Noises Off was great. I wish we had had more time to walk around and explore Stratford properly, but we didn’t. It was nice to drive out through Kitchener and such… A year’s worth of memories just kind of resurfaced as we passed places I remember. It was also a lovely day, sunny with fluffy white clouds and an ideal temperature. I basically enjoyed myself, although I know I was generally introspective and a little sad for a good part of the day. It was a strange combination of being happy and sad at the same time. Hard to explain to chatty people trapped in a small space together that you really don’t feel like chatting about anything, and you’d be happier to just sit and look out the window. But whatever.

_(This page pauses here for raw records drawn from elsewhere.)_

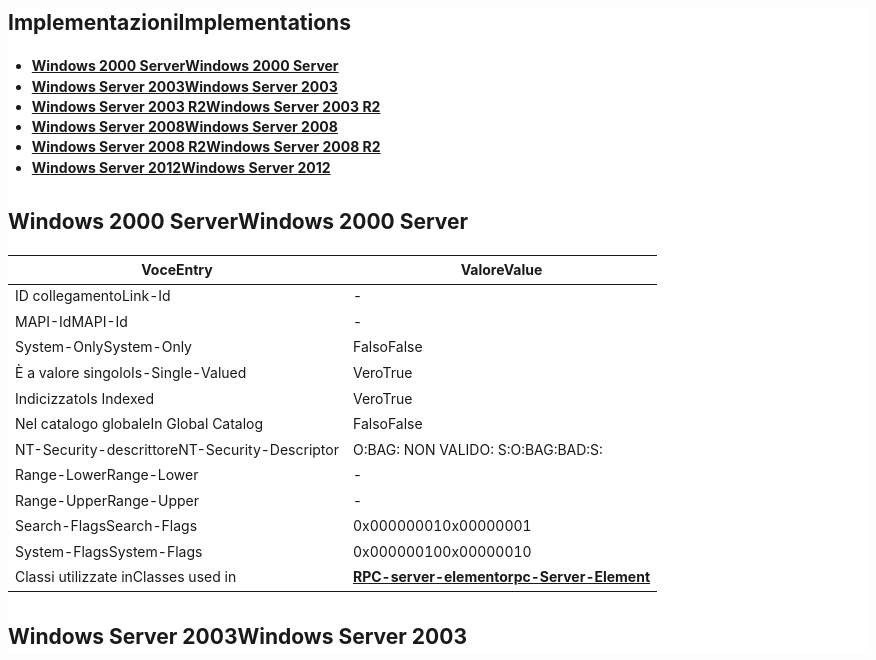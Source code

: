 

## <a name="implementations"></a><span data-ttu-id="1105e-122">Implementazioni</span><span class="sxs-lookup"><span data-stu-id="1105e-122">Implementations</span></span>

-   [<span data-ttu-id="1105e-123">**Windows 2000 Server**</span><span class="sxs-lookup"><span data-stu-id="1105e-123">**Windows 2000 Server**</span></span>](#windows-2000-server)
-   [<span data-ttu-id="1105e-124">**Windows Server 2003**</span><span class="sxs-lookup"><span data-stu-id="1105e-124">**Windows Server 2003**</span></span>](#windows-server-2003)
-   [<span data-ttu-id="1105e-125">**Windows Server 2003 R2**</span><span class="sxs-lookup"><span data-stu-id="1105e-125">**Windows Server 2003 R2**</span></span>](#windows-server-2003-r2)
-   [<span data-ttu-id="1105e-126">**Windows Server 2008**</span><span class="sxs-lookup"><span data-stu-id="1105e-126">**Windows Server 2008**</span></span>](#windows-server-2008)
-   [<span data-ttu-id="1105e-127">**Windows Server 2008 R2**</span><span class="sxs-lookup"><span data-stu-id="1105e-127">**Windows Server 2008 R2**</span></span>](#windows-server-2008-r2)
-   [<span data-ttu-id="1105e-128">**Windows Server 2012**</span><span class="sxs-lookup"><span data-stu-id="1105e-128">**Windows Server 2012**</span></span>](#windows-server-2012)

## <a name="windows-2000-server"></a><span data-ttu-id="1105e-129">Windows 2000 Server</span><span class="sxs-lookup"><span data-stu-id="1105e-129">Windows 2000 Server</span></span>



| <span data-ttu-id="1105e-130">Voce</span><span class="sxs-lookup"><span data-stu-id="1105e-130">Entry</span></span> | <span data-ttu-id="1105e-131">Valore</span><span class="sxs-lookup"><span data-stu-id="1105e-131">Value</span></span> |
|------------------------|-------------------------------------------------------------|
| <span data-ttu-id="1105e-132">ID collegamento</span><span class="sxs-lookup"><span data-stu-id="1105e-132">Link-Id</span></span>                | \-                                                          |
| <span data-ttu-id="1105e-133">MAPI-Id</span><span class="sxs-lookup"><span data-stu-id="1105e-133">MAPI-Id</span></span>                | \-                                                          |
| <span data-ttu-id="1105e-134">System-Only</span><span class="sxs-lookup"><span data-stu-id="1105e-134">System-Only</span></span>            | <span data-ttu-id="1105e-135">Falso</span><span class="sxs-lookup"><span data-stu-id="1105e-135">False</span></span>                                                       |
| <span data-ttu-id="1105e-136">È a valore singolo</span><span class="sxs-lookup"><span data-stu-id="1105e-136">Is-Single-Valued</span></span>       | <span data-ttu-id="1105e-137">Vero</span><span class="sxs-lookup"><span data-stu-id="1105e-137">True</span></span>                                                        |
| <span data-ttu-id="1105e-138">Indicizzato</span><span class="sxs-lookup"><span data-stu-id="1105e-138">Is Indexed</span></span>             | <span data-ttu-id="1105e-139">Vero</span><span class="sxs-lookup"><span data-stu-id="1105e-139">True</span></span>                                                        |
| <span data-ttu-id="1105e-140">Nel catalogo globale</span><span class="sxs-lookup"><span data-stu-id="1105e-140">In Global Catalog</span></span>      | <span data-ttu-id="1105e-141">Falso</span><span class="sxs-lookup"><span data-stu-id="1105e-141">False</span></span>                                                       |
| <span data-ttu-id="1105e-142">NT-Security-descrittore</span><span class="sxs-lookup"><span data-stu-id="1105e-142">NT-Security-Descriptor</span></span> | <span data-ttu-id="1105e-143">O:BAG: NON VALIDO: S:</span><span class="sxs-lookup"><span data-stu-id="1105e-143">O:BAG:BAD:S:</span></span>                                                |
| <span data-ttu-id="1105e-144">Range-Lower</span><span class="sxs-lookup"><span data-stu-id="1105e-144">Range-Lower</span></span>            | \-                                                          |
| <span data-ttu-id="1105e-145">Range-Upper</span><span class="sxs-lookup"><span data-stu-id="1105e-145">Range-Upper</span></span>            | \-                                                          |
| <span data-ttu-id="1105e-146">Search-Flags</span><span class="sxs-lookup"><span data-stu-id="1105e-146">Search-Flags</span></span>           | <span data-ttu-id="1105e-147">0x00000001</span><span class="sxs-lookup"><span data-stu-id="1105e-147">0x00000001</span></span>                                                  |
| <span data-ttu-id="1105e-148">System-Flags</span><span class="sxs-lookup"><span data-stu-id="1105e-148">System-Flags</span></span>           | <span data-ttu-id="1105e-149">0x00000010</span><span class="sxs-lookup"><span data-stu-id="1105e-149">0x00000010</span></span>                                                  |
| <span data-ttu-id="1105e-150">Classi utilizzate in</span><span class="sxs-lookup"><span data-stu-id="1105e-150">Classes used in</span></span>        | [<span data-ttu-id="1105e-151">**RPC-server-elemento**</span><span class="sxs-lookup"><span data-stu-id="1105e-151">**rpc-Server-Element**</span></span>](c-rpcserverelement.md)<br/> |



## <a name="windows-server-2003"></a><span data-ttu-id="1105e-152">Windows Server 2003</span><span class="sxs-lookup"><span data-stu-id="1105e-152">Windows Server 2003</span></span>
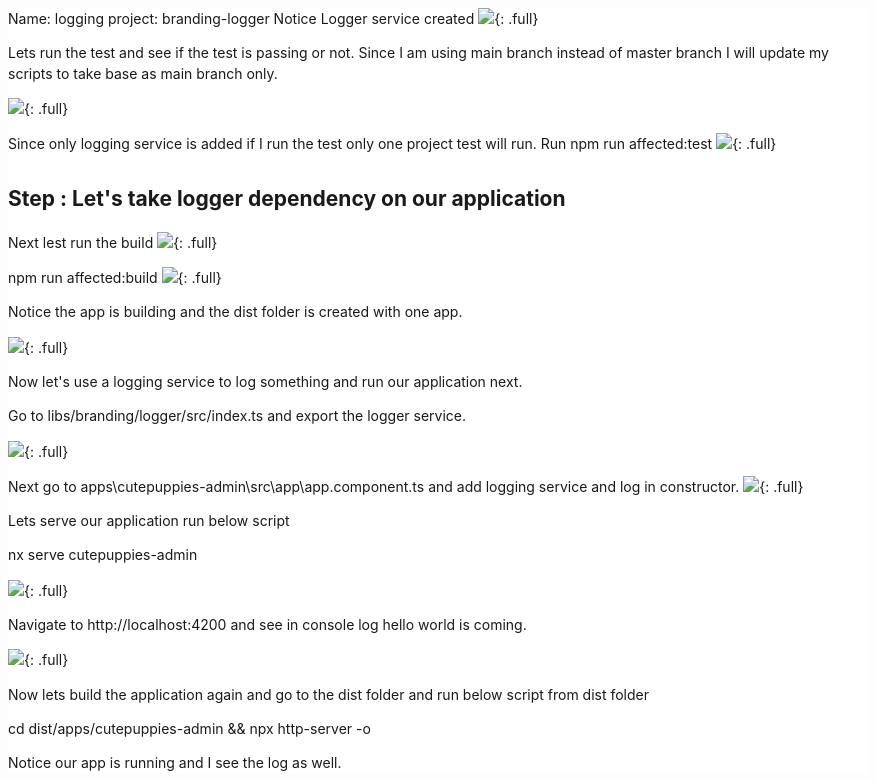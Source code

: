 Name: logging
project: branding-logger
Notice Logger service created
![](https://i.imgur.com/7aLT4Yn.png){: .full}

Lets run the test and see if the test is passing or not. Since I am using main branch instead of master branch I will update my scripts to take base as main branch only.

![](https://i.imgur.com/LQmjidP.png){: .full}

Since only logging service is added if I run the test only one project test will run.
Run npm run affected:test
![](https://i.imgur.com/owTmYZl.png){: .full}

## Step : Let's take logger dependency on our application

Next lest run the build
![](https://i.imgur.com/2OAeDSS.png){: .full}

npm run affected:build
![](https://i.imgur.com/wfr90IZ.png){: .full}

Notice the app is building and the dist folder is created with one app.

![](https://i.imgur.com/noosk8r.png){: .full}

Now let's use a logging service to log something and run our application next.

Go to libs/branding/logger/src/index.ts and export the logger service.

![](https://i.imgur.com/7w7SM23.png){: .full}

Next go to apps\cutepuppies-admin\src\app\app.component.ts and add logging service and log in constructor.
![](https://i.imgur.com/QGpa6da.png){: .full}

Lets serve our application run below script

nx serve cutepuppies-admin

![](https://i.imgur.com/wyde0hs.png){: .full}

Navigate to http://localhost:4200 and see in console log hello world is coming.

![](https://i.imgur.com/FMj0LWO.png){: .full}

Now lets build the application again and go to the dist folder and run below script from dist folder

cd dist/apps/cutepuppies-admin && npx http-server -o

Notice our app is running and I see the log as well.
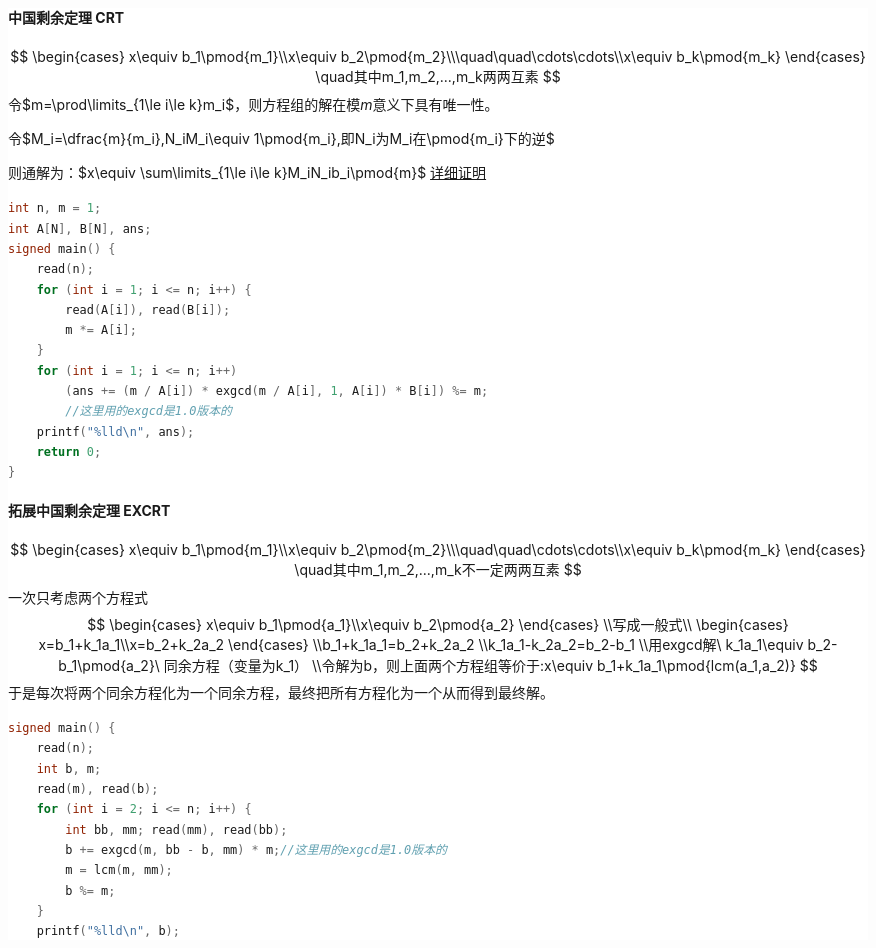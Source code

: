 #### 中国剩余定理 CRT
$$
\begin{cases}
x\equiv b_1\pmod{m_1}\\x\equiv b_2\pmod{m_2}\\\quad\quad\cdots\cdots\\x\equiv b_k\pmod{m_k}
\end{cases}
\quad其中m_1,m_2,...,m_k两两互素
$$
令$m=\prod\limits_{1\le i\le k}m_i$，则方程组的解在模$m$意义下具有唯一性。

令$M_i=\dfrac{m}{m_i},N_iM_i\equiv 1\pmod{m_i},即N_i为M_i在\pmod{m_i}下的逆$ 

则通解为：$x\equiv \sum\limits_{1\le i\le k}M_iN_ib_i\pmod{m}$
[详细证明](https://zhuanlan.zhihu.com/p/41665549)

```c++
int n, m = 1;
int A[N], B[N], ans;
signed main() {
    read(n);
    for (int i = 1; i <= n; i++) {
        read(A[i]), read(B[i]);
        m *= A[i];
    }
    for (int i = 1; i <= n; i++)
        (ans += (m / A[i]) * exgcd(m / A[i], 1, A[i]) * B[i]) %= m;
    	//这里用的exgcd是1.0版本的
    printf("%lld\n", ans);
    return 0;
}
```

#### 拓展中国剩余定理 EXCRT
$$
\begin{cases}
x\equiv b_1\pmod{m_1}\\x\equiv b_2\pmod{m_2}\\\quad\quad\cdots\cdots\\x\equiv b_k\pmod{m_k}
\end{cases}
\quad其中m_1,m_2,...,m_k不一定两两互素
$$
一次只考虑两个方程式
$$
\begin{cases}
x\equiv b_1\pmod{a_1}\\x\equiv b_2\pmod{a_2}
\end{cases}
\\写成一般式\\
\begin{cases}
x=b_1+k_1a_1\\x=b_2+k_2a_2
\end{cases}
\\b_1+k_1a_1=b_2+k_2a_2
\\k_1a_1-k_2a_2=b_2-b_1
\\用exgcd解\ k_1a_1\equiv b_2-b_1\pmod{a_2}\ 同余方程（变量为k_1）
\\令解为b，则上面两个方程组等价于:x\equiv b_1+k_1a_1\pmod{lcm(a_1,a_2)}
$$
于是每次将两个同余方程化为一个同余方程，最终把所有方程化为一个从而得到最终解。
```c++
signed main() {
    read(n);
    int b, m;
    read(m), read(b);
    for (int i = 2; i <= n; i++) {
        int bb, mm; read(mm), read(bb);
        b += exgcd(m, bb - b, mm) * m;//这里用的exgcd是1.0版本的
        m = lcm(m, mm);
        b %= m;
    }
    printf("%lld\n", b);
```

Today I had a realization that makes me feel a bit ashamed of myself, in a way, but I have to admit it. I really dreadfully want a car of my own. There were so many places today that, had it been my trip and had I been in charge of the car without five other people in it, I would have pulled off the highway to go somewhere that looked interesting. Being trapped in the city all the time is, I think, a big part of my issue with wanting to move all the time. If I can’t go anywhere other than where I’ve already been, or what I’m familiar with, I start to feel bored with everything. I think I need the freedom to escape from the city and go places I’ve never been, explore little towns full of antique shops, stop at parks with hiking trails to climb a massive hill. And the pictures I could take… I need a car just so I can go driving alone down roads that look like they go off into oblivion. I need a car so I can stop by the side of the road and take pictures of horses in a field just because I feel like it. I need a car so I can throw our bikes onto the back of it and find trails.
I’m someone who needs a car. Not for living in the city, but for escaping it whenever I can. I still don’t want a car to run around day-to-day… I’ve become almost painfully attached to my biking for that, and I’d rather take ttc than have to pay out the nose for parking. But it’s a fact. I need a car.